La biblioteca sul treno



Mi piacerebbe che ci fosse una biblioteca mobile.
L'ideale, per me, sarebbe su un treno, tipo Orient Express, con tavolini e lampade come alla vecchia Bibliothèque Nationale. Dovrebbe fare ogni giorno un percorso a caso, a volte uguale o simile, altre diverso, e girare 24 ore su 24 passando da casa o nelle vicinanze tre o quattro di volte per poter salire o scendere alla bisogna. Se fossero più d'uno, con territori diversi, ma imprevedibili, non programmabili, meglio ancora.
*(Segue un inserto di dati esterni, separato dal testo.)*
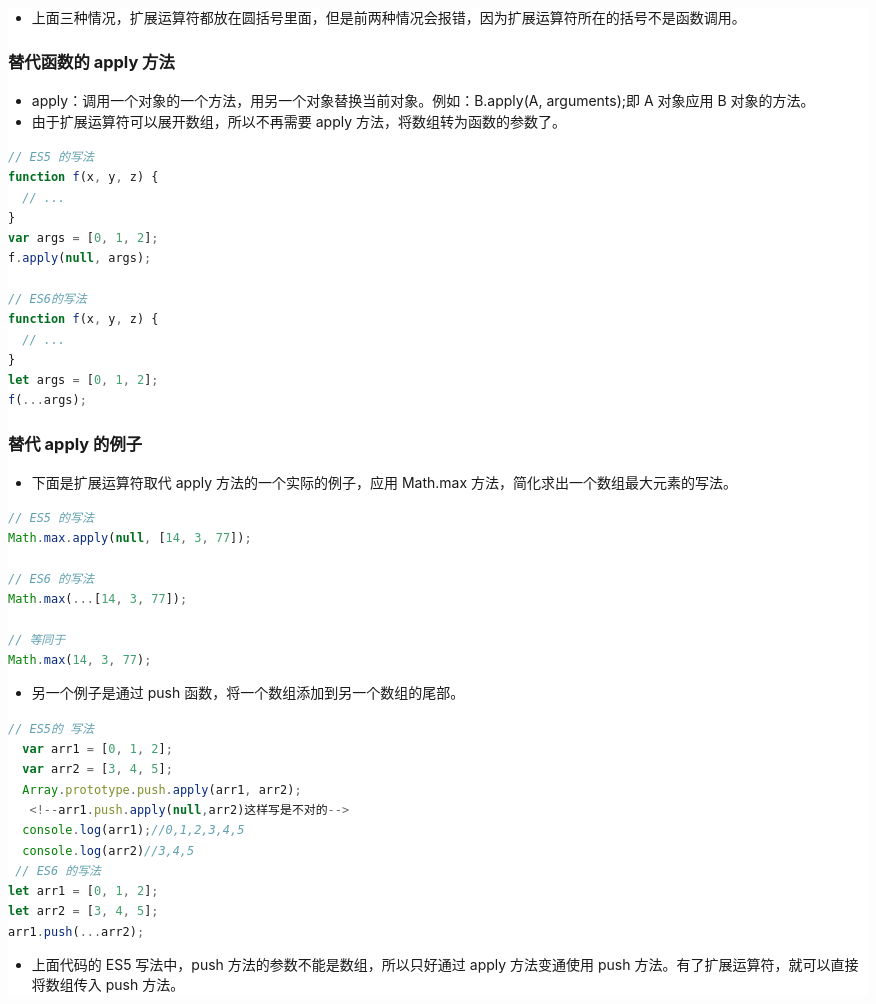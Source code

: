 - 上面三种情况，扩展运算符都放在圆括号里面，但是前两种情况会报错，因为扩展运算符所在的括号不是函数调用。

### 替代函数的 apply 方法

- apply：调用一个对象的一个方法，用另一个对象替换当前对象。例如：B.apply(A, arguments);即 A 对象应用 B 对象的方法。
- 由于扩展运算符可以展开数组，所以不再需要 apply 方法，将数组转为函数的参数了。

```js
// ES5 的写法
function f(x, y, z) {
  // ...
}
var args = [0, 1, 2];
f.apply(null, args);

// ES6的写法
function f(x, y, z) {
  // ...
}
let args = [0, 1, 2];
f(...args);
```

### 替代 apply 的例子

- 下面是扩展运算符取代 apply 方法的一个实际的例子，应用 Math.max 方法，简化求出一个数组最大元素的写法。

```js
// ES5 的写法
Math.max.apply(null, [14, 3, 77]);

// ES6 的写法
Math.max(...[14, 3, 77]);

// 等同于
Math.max(14, 3, 77);
```

- 另一个例子是通过 push 函数，将一个数组添加到另一个数组的尾部。

```js
// ES5的 写法
  var arr1 = [0, 1, 2];
  var arr2 = [3, 4, 5];
  Array.prototype.push.apply(arr1, arr2);
   <!--arr1.push.apply(null,arr2)这样写是不对的-->
  console.log(arr1);//0,1,2,3,4,5
  console.log(arr2)//3,4,5
 // ES6 的写法
let arr1 = [0, 1, 2];
let arr2 = [3, 4, 5];
arr1.push(...arr2);
```

- 上面代码的 ES5 写法中，push 方法的参数不能是数组，所以只好通过 apply 方法变通使用 push 方法。有了扩展运算符，就可以直接将数组传入 push 方法。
Ci dovrebbero essere varie fermate, nel caso volessi scendere e fare due o quattro o diecimila passi, e per imbarcare altri viaggiatori, non necessariamente lettori accaniti o studiosi, per variare anche il paesaggio interno dei vagoni e stimolare lo sguardo e la fantasia quando gli occhi si alzano dalla pagina. Visioni istantanee, o contaminazioni con ciò che la lettura sta suscitando. Allora credo che la mia testa funzionerebbe meglio e io, cullato dal movimento e dal ronzio del treno, sarei più tranquillo. Non dico soddisfatto, ma di sicuro meno agitato e insoddisfatto.
Credo.
Nell'attesa prendo il treno ogni volta che posso. Alzo gli occhi, guardo fuori, l'umidità vela il finestrino, fuori piove e sto bene. Cioè, abbastanza. Riprendo il libro, mordicchio la matita, sottolineo una frase e prendo un appunto. 
Non questo.



Non questo.

06/04/18

Le ombre di Barthes. Un divertimento (I parte)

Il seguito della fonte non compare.